▶ _Goal of the exercise_
Word for word, repeat the lines of the records from the first line up to and including the line that contains "## Fortsetzungssatz", passing over any pictures.

▶ _Material shown_
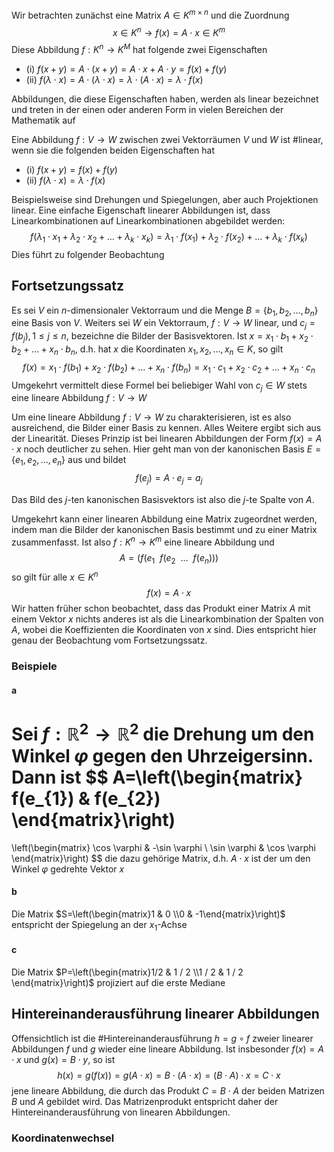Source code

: Wir betrachten zunächst eine Matrix $A\in K^{m\times n}$ und die Zuordnung
$$
x\in K^{n}\rightarrow f(x)=A\cdot x\in K^{m}
$$
Diese Abbildung $f:K^{n}\rightarrow K^{M}$ hat folgende zwei Eigenschaften

- (i) $f(x+y)=A\cdot(x+y)=A\cdot x+A\cdot y=f(x)+f(y)$
- (ii) $f(\lambda \cdot x)=A\cdot(\lambda \cdot x)=\lambda \cdot(A\cdot x)=\lambda \cdot f(x)$

Abbildungen, die diese Eigenschaften haben, werden als linear bezeichnet und treten in der einen oder anderen Form in vielen Bereichen der Mathematik auf

Eine Abbildung $f:V\rightarrow W$ zwischen zwei Vektorräumen $V$ und $W$ ist #linear, wenn sie die folgenden beiden Eigenschaften hat

- (i) $f(x+y)=f(x)+f(y)$
- (ii) $f(\lambda \cdot x)=\lambda \cdot f(x)$

Beispielsweise sind Drehungen und Spiegelungen, aber auch Projektionen linear. Eine einfache Eigenschaft linearer Abbildungen ist, dass Linearkombinationen auf Linearkombinationen abgebildet werden:
$$
f(\lambda_{1}\cdot x_{1}+\lambda_{2}\cdot x_{2}+\dots+\lambda_{k}\cdot x_{k})=\lambda_{1}\cdot f(x_{1})+\lambda_{2}\cdot f(x_{2})+\dots+\lambda_{k}\cdot f(x_{k})
$$
Dies führt zu folgender Beobachtung

## Fortsetzungssatz
Es sei $V$ ein $n$-dimensionaler Vektorraum und die Menge $B=\{ b_{1},b_{2},\dots,b_{n} \}$ eine Basis von $V$. Weiters sei $W$ ein Vektorraum, $f:V\rightarrow W$ linear, und $c_{j}=f(b_{j}), 1\leq j\leq n$, bezeichne die Bilder der Basisvektoren.
Ist $x=x_{1}\cdot b_{1}+x_{2}\cdot b_{2}+\dots+x_{n}\cdot b_{n}$, d.h. hat $x$ die Koordinaten $x_{1},x_{2},\dots,x_{n}\in K$, so gilt
$$
f(x)=x_{1}\cdot f(b_{1})+x_{2}\cdot f(b_{2})+\dots+x_{n}\cdot f(b_{n})=x_{1}\cdot c_{1}+x_{2}\cdot c_{2}+\dots+x_{n}\cdot c_{n}
$$
Umgekehrt vermittelt diese Formel bei beliebiger Wahl von $c_{j}\in W$ stets eine lineare Abbildung $f:V\rightarrow W$

Um eine lineare Abbildung $f:V\rightarrow W$ zu charakterisieren, ist es also ausreichend, die Bilder einer Basis zu kennen. Alles Weitere ergibt sich aus der Linearität. 
Dieses Prinzip ist bei linearen Abbildungen der Form $f(x)=A\cdot x$ noch deutlicher zu sehen. Hier geht man von der kanonischen Basis $E=\{ e_{1},e_{2},\dots,e_{n} \}$ aus und bildet $$f(e_{j})=A\cdot e_{j}=a_{j}$$

Das Bild des $j$-ten kanonischen Basisvektors ist also die $j$-te Spalte von $A$.

Umgekehrt kann einer linearen Abbildung eine Matrix zugeordnet werden, indem man die Bilder der kanonischen Basis bestimmt und zu einer Matrix zusammenfasst. Ist also $f:K^{n}\rightarrow K^{m}$ eine lineare Abbildung und 
$$
A=\left(f(e_{1}~~f(e_{2}~~\dots~~f(e_{n}))\right)
$$
so gilt für alle $x\in K^{n}$
$$
f(x)=A\cdot x
$$
Wir hatten früher schon beobachtet, dass das Produkt einer Matrix $A$ mit einem Vektor $x$ nichts anderes ist als die Linearkombination der Spalten von $A$, wobei die Koeffizienten die Koordinaten von $x$ sind. Dies entspricht hier genau der Beobachtung vom Fortsetzungssatz.

### Beispiele
#### a
Sei $f:\mathbb{R}^{2}\rightarrow \mathbb{R}^{2}$ die Drehung um den Winkel $\varphi$ gegen den Uhrzeigersinn. Dann ist
$$
A=\left(\begin{matrix}
f(e_{1}) & f(e_{2})
\end{matrix}\right)
=
\left(\begin{matrix}
\cos \varphi & -\sin \varphi \\
\sin \varphi  & \cos \varphi
\end{matrix}\right)
$$
die dazu gehörige Matrix, d.h. $A\cdot x$ ist der um den Winkel $\varphi$ gedrehte Vektor $x$

#### b 
Die Matrix $S=\left(\begin{matrix}1 & 0  \\0 & -1\end{matrix}\right)$ entspricht der Spiegelung an der $x_{1}$-Achse
#### c
Die Matrix $P=\left(\begin{matrix}1/2 & 1 / 2 \\1 / 2 & 1 / 2 \end{matrix}\right)$ projiziert auf die erste Mediane
## Hintereinanderausführung linearer Abbildungen
Offensichtlich ist die #Hintereinanderausführung $h=g \circ f$ zweier linearer Abbildungen $f$ und $g$ wieder eine lineare Abbildung. Ist insbesonder $f(x)=A\cdot x$ und $g(x)=B\cdot y$, so ist
$$
h(x)=g(f(x))=g(A\cdot x)=B\cdot (A\cdot x)=(B\cdot A)\cdot x=C\cdot x
$$
jene lineare Abbildung, die durch das Produkt $C=B\cdot A$ der beiden Matrizen $B$ und $A$ gebildet wird. Das Matrizenprodukt entspricht daher der Hintereinanderausführung von linearen Abbildungen.

### Koordinatenwechsel
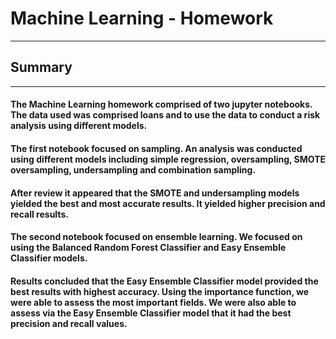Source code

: # **Machine Learning - Homework**
---
## **Summary**
---
#### The Machine Learning homework comprised of two jupyter notebooks.  The data used was comprised loans and to use the data to conduct a risk analysis using different models.

 
#### The first notebook focused on sampling.  An analysis was conducted using different models including simple regression, oversampling, SMOTE oversampling, undersampling and combination sampling.


#### After review it appeared that the SMOTE and undersampling models yielded the best and most accurate results.  It yielded higher precision and recall results.


#### The second notebook focused on ensemble learning.  We focused on using the Balanced Random Forest Classifier and Easy Ensemble Classifier models.

#### Results concluded that the Easy Ensemble Classifier model provided the best results with highest accuracy.  Using the importance function, we were able to assess the most important fields.  We were also able to assess via the Easy Ensemble Classifier model that it had the best precision and recall values.
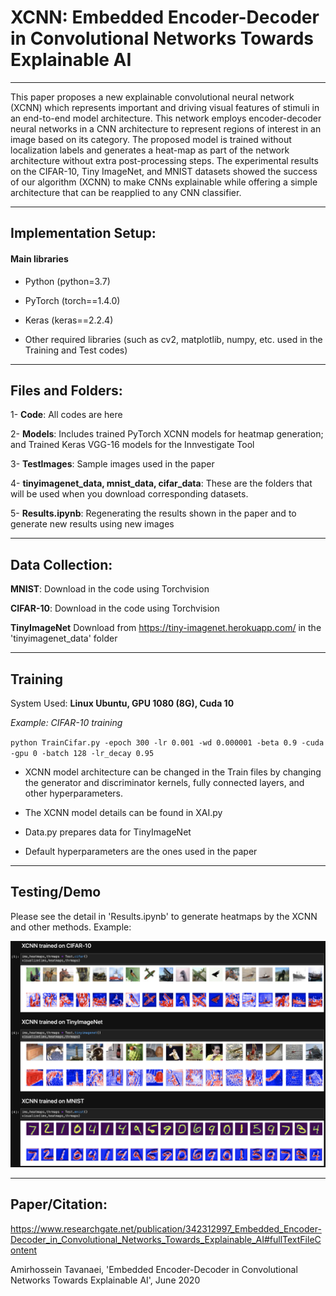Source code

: # XCNN: Embedded Encoder-Decoder in Convolutional Networks Towards Explainable AI
------
This paper proposes a new explainable convolutional neural network (XCNN) which represents important and driving visual features of stimuli in an end-to-end model architecture. This network employs encoder-decoder neural networks in a CNN architecture to represent regions of interest in an image based on its category. The proposed model is trained without localization labels and generates a heat-map as part of the network architecture without extra post-processing steps. The experimental results on the CIFAR-10, Tiny ImageNet, and MNIST datasets showed the success of our algorithm (XCNN) to make CNNs explainable while offering a simple architecture that can be reapplied to any CNN classifier.

***
## Implementation Setup:
#### Main libraries

* Python (python=3.7)

* PyTorch (torch==1.4.0)

* Keras (keras==2.2.4)

* Other required libraries (such as cv2, matplotlib, numpy, etc. used in the Training and Test codes)


******
## Files and Folders:
1- **Code**: All codes are here

2- **Models**: Includes trained PyTorch XCNN models for heatmap generation; and Trained Keras VGG-16 models for the Innvestigate Tool

3- **TestImages**: Sample images used in the paper

4- **tinyimagenet_data, mnist_data, cifar_data**: These are the folders that will be used when you download corresponding datasets.

5- **Results.ipynb**: Regenerating the results shown in the paper and to generate new results using new images

*****
## Data Collection:
**MNIST**: Download in the code using Torchvision

**CIFAR-10**: Download in the code using Torchvision

**TinyImageNet** Download from https://tiny-imagenet.herokuapp.com/ in the 'tinyimagenet_data' folder

****

## Training
System Used: **Linux Ubuntu, GPU 1080 (8G), Cuda 10**

*Example: CIFAR-10 training*

`python TrainCifar.py -epoch 300 -lr 0.001 -wd 0.000001 -beta 0.9 -cuda -gpu 0 -batch 128 -lr_decay 0.95`

- XCNN model architecture can be changed in the Train files by changing the generator and discriminator kernels, fully connected layers, and other hyperparameters.

- The XCNN model details can be found in XAI.py

- Data.py prepares data for TinyImageNet

- Default hyperparameters are the ones used in the paper

***

## Testing/Demo

Please see the detail in 'Results.ipynb' to generate heatmaps by the XCNN and other methods. Example:

<p> <img src="res.png"> </p>

****
## Paper/Citation:

https://www.researchgate.net/publication/342312997_Embedded_Encoder-Decoder_in_Convolutional_Networks_Towards_Explainable_AI#fullTextFileContent

Amirhossein Tavanaei, 'Embedded Encoder-Decoder in Convolutional Networks Towards Explainable AI', June 2020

▶ _Exercise answer_
Source code

: Wir betrachten zunächst eine Matrix $A\in K^{m\times n}$ und die Zuordnung
$$
x\in K^{n}\rightarrow f(x)=A\cdot x\in K^{m}
$$
Diese Abbildung $f:K^{n}\rightarrow K^{M}$ hat folgende zwei Eigenschaften

- (i) $f(x+y)=A\cdot(x+y)=A\cdot x+A\cdot y=f(x)+f(y)$
- (ii) $f(\lambda \cdot x)=A\cdot(\lambda \cdot x)=\lambda \cdot(A\cdot x)=\lambda \cdot f(x)$

Abbildungen, die diese Eigenschaften haben, werden als linear bezeichnet und treten in der einen oder anderen Form in vielen Bereichen der Mathematik auf

Eine Abbildung $f:V\rightarrow W$ zwischen zwei Vektorräumen $V$ und $W$ ist #linear, wenn sie die folgenden beiden Eigenschaften hat

- (i) $f(x+y)=f(x)+f(y)$
- (ii) $f(\lambda \cdot x)=\lambda \cdot f(x)$

Beispielsweise sind Drehungen und Spiegelungen, aber auch Projektionen linear. Eine einfache Eigenschaft linearer Abbildungen ist, dass Linearkombinationen auf Linearkombinationen abgebildet werden:
$$
f(\lambda_{1}\cdot x_{1}+\lambda_{2}\cdot x_{2}+\dots+\lambda_{k}\cdot x_{k})=\lambda_{1}\cdot f(x_{1})+\lambda_{2}\cdot f(x_{2})+\dots+\lambda_{k}\cdot f(x_{k})
$$
Dies führt zu folgender Beobachtung

## Fortsetzungssatz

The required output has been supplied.